Dispositif Jeanbrun : 3 mois après, où en est le nouveau cadre fiscal de l’investissement locatif ?

Dispositif Jeanbrun : Trois mois après, où en est le nouveau cadre fiscal de l’investissement locatif ?

Trois mois après sa mise en place, le dispositif Jeanbrun montre des signes de reprise dans l’investissement locatif, mais des défis persistent. Les grands promoteurs nationaux rapportent des hausses de réservations d’investisseurs variant de 20 à 50 % au premier trimestre 2026, après une chute de 83 % des ventes à investisseurs entre 2022 et 2025. Ce rebond était anticipé, surtout à Lyon, où un retour des intentions d’achat est observé, notamment chez ceux qui avaient mis leur projet en pause après la fin du dispositif Pinel.

Cependant, les objectifs gouvernementaux restent ambitieux. L’État vise la construction de 50 000 logements locatifs privés d’ici 2026, mais les délais de signature, financement, construction et livraison sont longs. Bien que les souscriptions augmentent, les mises en chantier n’ont pas encore suivi.

Cadre réglementaire flou

Le cadre réglementaire autour du dispositif Jeanbrun demeure flou, avec plusieurs décrets d’application encore attendus. Trois points principaux bloquent les investisseurs :

  1. Plafonds de loyers : Les plafonds de loyers par zone ne sont pas encore tous publiés ou stabilisés, rendant difficile le calcul de la rentabilité nette avant l’achat.

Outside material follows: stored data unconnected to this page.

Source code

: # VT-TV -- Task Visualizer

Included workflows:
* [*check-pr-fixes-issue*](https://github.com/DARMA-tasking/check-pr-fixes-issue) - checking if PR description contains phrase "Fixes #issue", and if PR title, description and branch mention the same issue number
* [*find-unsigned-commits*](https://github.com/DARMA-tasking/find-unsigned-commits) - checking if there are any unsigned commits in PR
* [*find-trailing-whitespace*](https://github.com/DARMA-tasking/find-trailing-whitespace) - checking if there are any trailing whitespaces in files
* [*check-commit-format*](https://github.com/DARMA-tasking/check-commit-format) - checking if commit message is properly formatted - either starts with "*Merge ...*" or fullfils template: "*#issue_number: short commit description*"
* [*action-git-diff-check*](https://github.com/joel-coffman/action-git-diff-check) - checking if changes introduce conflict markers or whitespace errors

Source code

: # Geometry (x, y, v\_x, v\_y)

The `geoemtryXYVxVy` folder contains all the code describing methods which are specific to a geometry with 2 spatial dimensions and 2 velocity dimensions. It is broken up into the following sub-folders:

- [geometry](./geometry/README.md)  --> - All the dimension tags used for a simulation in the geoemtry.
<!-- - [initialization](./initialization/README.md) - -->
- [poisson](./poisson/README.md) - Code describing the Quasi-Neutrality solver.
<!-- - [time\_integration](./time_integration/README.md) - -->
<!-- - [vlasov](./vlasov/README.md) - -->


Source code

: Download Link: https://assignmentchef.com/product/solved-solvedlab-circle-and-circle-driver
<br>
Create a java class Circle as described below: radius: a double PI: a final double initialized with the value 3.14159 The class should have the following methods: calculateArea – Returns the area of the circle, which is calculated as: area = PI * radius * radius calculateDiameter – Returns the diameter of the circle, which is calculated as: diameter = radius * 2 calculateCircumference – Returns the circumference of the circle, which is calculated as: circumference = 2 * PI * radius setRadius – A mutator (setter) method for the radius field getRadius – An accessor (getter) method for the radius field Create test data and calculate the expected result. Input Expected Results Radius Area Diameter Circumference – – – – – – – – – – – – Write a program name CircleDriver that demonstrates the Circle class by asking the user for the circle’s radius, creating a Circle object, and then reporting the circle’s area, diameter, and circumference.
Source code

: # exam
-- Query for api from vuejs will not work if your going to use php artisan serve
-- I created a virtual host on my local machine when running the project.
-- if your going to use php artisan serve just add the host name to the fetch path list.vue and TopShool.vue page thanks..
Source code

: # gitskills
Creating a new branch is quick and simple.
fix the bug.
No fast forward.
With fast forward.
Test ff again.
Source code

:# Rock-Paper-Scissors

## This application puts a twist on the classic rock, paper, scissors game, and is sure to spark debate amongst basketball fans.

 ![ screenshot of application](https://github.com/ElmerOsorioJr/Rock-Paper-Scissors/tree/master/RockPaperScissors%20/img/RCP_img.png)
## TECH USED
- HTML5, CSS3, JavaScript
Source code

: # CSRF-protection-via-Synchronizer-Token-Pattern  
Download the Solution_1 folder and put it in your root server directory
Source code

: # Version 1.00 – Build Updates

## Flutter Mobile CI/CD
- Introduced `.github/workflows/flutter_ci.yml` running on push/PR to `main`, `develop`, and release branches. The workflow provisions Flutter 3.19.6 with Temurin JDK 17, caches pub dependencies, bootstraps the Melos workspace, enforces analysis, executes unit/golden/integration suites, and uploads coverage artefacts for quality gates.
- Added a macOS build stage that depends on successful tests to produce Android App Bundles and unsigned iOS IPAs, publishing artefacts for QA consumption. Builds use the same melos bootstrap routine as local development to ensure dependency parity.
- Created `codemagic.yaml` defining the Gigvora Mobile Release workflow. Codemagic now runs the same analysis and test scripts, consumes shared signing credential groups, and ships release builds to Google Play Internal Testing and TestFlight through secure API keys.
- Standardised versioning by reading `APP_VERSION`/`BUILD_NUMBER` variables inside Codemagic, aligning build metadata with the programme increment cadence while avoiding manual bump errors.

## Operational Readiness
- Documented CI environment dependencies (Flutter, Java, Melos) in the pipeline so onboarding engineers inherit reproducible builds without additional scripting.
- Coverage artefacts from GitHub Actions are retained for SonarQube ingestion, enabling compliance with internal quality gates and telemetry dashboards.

  2. Traitement fiscal des plus-values : La fiscalité concernant la plus-value à la revente reste incertaine. Les amortissements déduits pendant la détention peuvent augmenter la plus-value imposable à la sortie.

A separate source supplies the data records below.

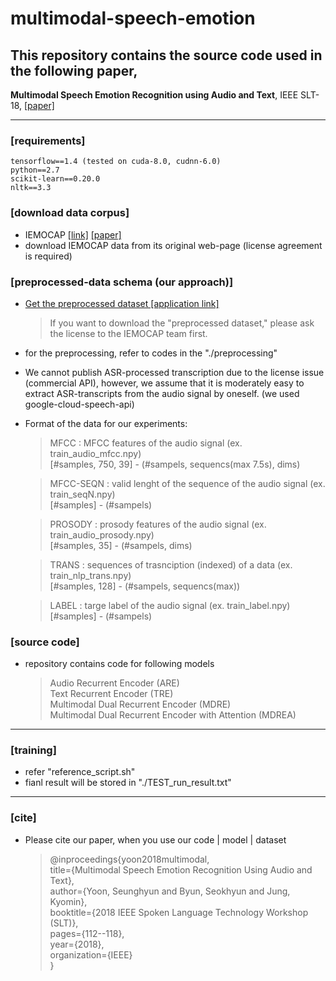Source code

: # multimodal-speech-emotion


## This repository contains the source code used in the following paper,

**Multimodal Speech Emotion Recognition using Audio and Text**, IEEE SLT-18, <a href="https://arxiv.org/abs/1810.04635">[paper]</a>

----------

### [requirements]
	tensorflow==1.4 (tested on cuda-8.0, cudnn-6.0)
	python==2.7
	scikit-learn==0.20.0
	nltk==3.3


### [download data corpus]
- IEMOCAP <a href="https://sail.usc.edu/iemocap/iemocap_release.htm">[link]</a>
<a href="https://link.springer.com/article/10.1007/s10579-008-9076-6">[paper]</a>
- download IEMOCAP data from its original web-page (license agreement is required)


### [preprocessed-data schema (our approach)]
- <a href="https://forms.gle/4qV4BgXDMz4UoYxe8">Get the preprocessed dataset [application link]</a>
	>If you want to download the "preprocessed dataset," please ask the license to the IEMOCAP team first.
- for the preprocessing, refer to codes in the "./preprocessing"
- We cannot publish ASR-processed transcription due to the license issue (commercial API), however, we assume that it is moderately easy to extract ASR-transcripts from the audio signal by oneself. (we used google-cloud-speech-api)

- Format of the data for our experiments:<br>
	> MFCC : MFCC features of the audio signal (ex. train_audio_mfcc.npy) <br>
	[#samples, 750, 39] - (#sampels, sequencs(max 7.5s), dims) <br>

	> MFCC-SEQN : valid lenght of the sequence of the audio signal (ex. train_seqN.npy)<br>
	[#samples] - (#sampels) <br>
	
	> PROSODY : prosody features of the audio signal (ex. train_audio_prosody.npy) <br>
	> [#samples, 35] - (#sampels, dims) <br>
	
	> TRANS : sequences of trasnciption (indexed) of a data (ex. train_nlp_trans.npy) <br>
	[#samples, 128] - (#sampels, sequencs(max)) <br>

	> LABEL : targe label of the audio signal (ex. train_label.npy) <br> 
	[#samples] - (#sampels) <br>
    

### [source code]
- repository contains code for following models
	 > Audio Recurrent Encoder (ARE) <br>
	 > Text Recurrent Encoder (TRE) <br>
	 > Multimodal Dual Recurrent Encoder (MDRE) <br>
	 > Multimodal Dual Recurrent Encoder with Attention (MDREA) <br>

----------

### [training]
- refer "reference_script.sh"
- fianl result will be stored in "./TEST_run_result.txt" <br>


----------


### [cite]
- Please cite our paper, when you use our code | model | dataset
  >   @inproceedings{yoon2018multimodal, <br>
  >   title={Multimodal Speech Emotion Recognition Using Audio and Text}, <br>
  >   author={Yoon, Seunghyun and Byun, Seokhyun and Jung, Kyomin}, <br>
  >  booktitle={2018 IEEE Spoken Language Technology Workshop (SLT)}, <br>
  >   pages={112--118}, <br>
  >   year={2018}, <br>
  >   organization={IEEE} <br>
  > }
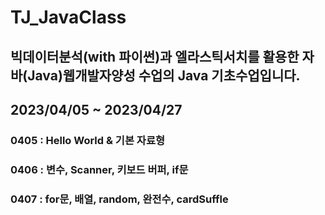 # TJ_JavaClass

## 빅데이터분석(with 파이썬)과 엘라스틱서치를 활용한 자바(Java)웹개발자양성 수업의 Java 기초수업입니다.
## 2023/04/05 ~ 2023/04/27

### 0405 : Hello World & 기본 자료형
### 0406 : 변수, Scanner, 키보드 버퍼, if문
### 0407 : for문, 배열, random, 완전수, cardSuffle
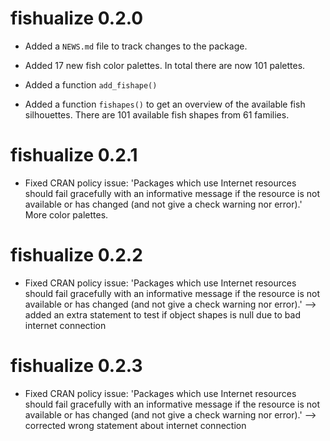 # fishualize 0.2.0

* Added a `NEWS.md` file to track changes to the package.

* Added 17 new fish color palettes. In total there are now 101 palettes.

* Added a function `add_fishape()`

* Added a function `fishapes()` to get an overview of the available fish silhouettes.
There are 101 available fish shapes from 61 families. 

# fishualize 0.2.1

* Fixed CRAN policy issue:
'Packages which use Internet resources should fail gracefully with an informative message if the resource is not available or has changed (and not give a check warning nor error).'
More color palettes.      

# fishualize 0.2.2

* Fixed CRAN policy issue:
'Packages which use Internet resources should fail gracefully with an informative message if the resource is not available or has changed (and not give a check warning nor error).'
--> added an extra statement to test if object shapes is null due to bad internet connection   

# fishualize 0.2.3

* Fixed CRAN policy issue:
'Packages which use Internet resources should fail gracefully with an informative message if the resource is not available or has changed (and not give a check warning nor error).'
--> corrected wrong statement about internet connection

  3. Adaptation bancaire : Les établissements bancaires ne se sont pas encore entièrement adaptés au nouveau cadre, compliquant le montage financier pour les primo-investisseurs.

Impact du changement de mécanisme fiscal

Le passage d’un système de réduction d’impôt immédiate à un mécanisme d’amortissement étalé représente un défi psychologique pour de nombreux investisseurs. Le dispositif Pinel, avec sa réduction d’impôt immédiate, était facilement compréhensible. En revanche, l’amortissement nécessite une compréhension plus approfondie de la mécanique fiscale, ce qui peut freiner les primo-investisseurs.

Rentabilité des investissements

Pour un investissement de 200 000 € à Lyon, un loyer de 900 € par mois est envisageable dans l’ancien libre, tandis que les loyers varient entre 500 € et 700 € selon le mode de location Jeanbrun. Les rendements bruts en LMNP ancien dépassent souvent 5 %, alors qu’ils ne dépassent pas 4 % en Jeanbrun.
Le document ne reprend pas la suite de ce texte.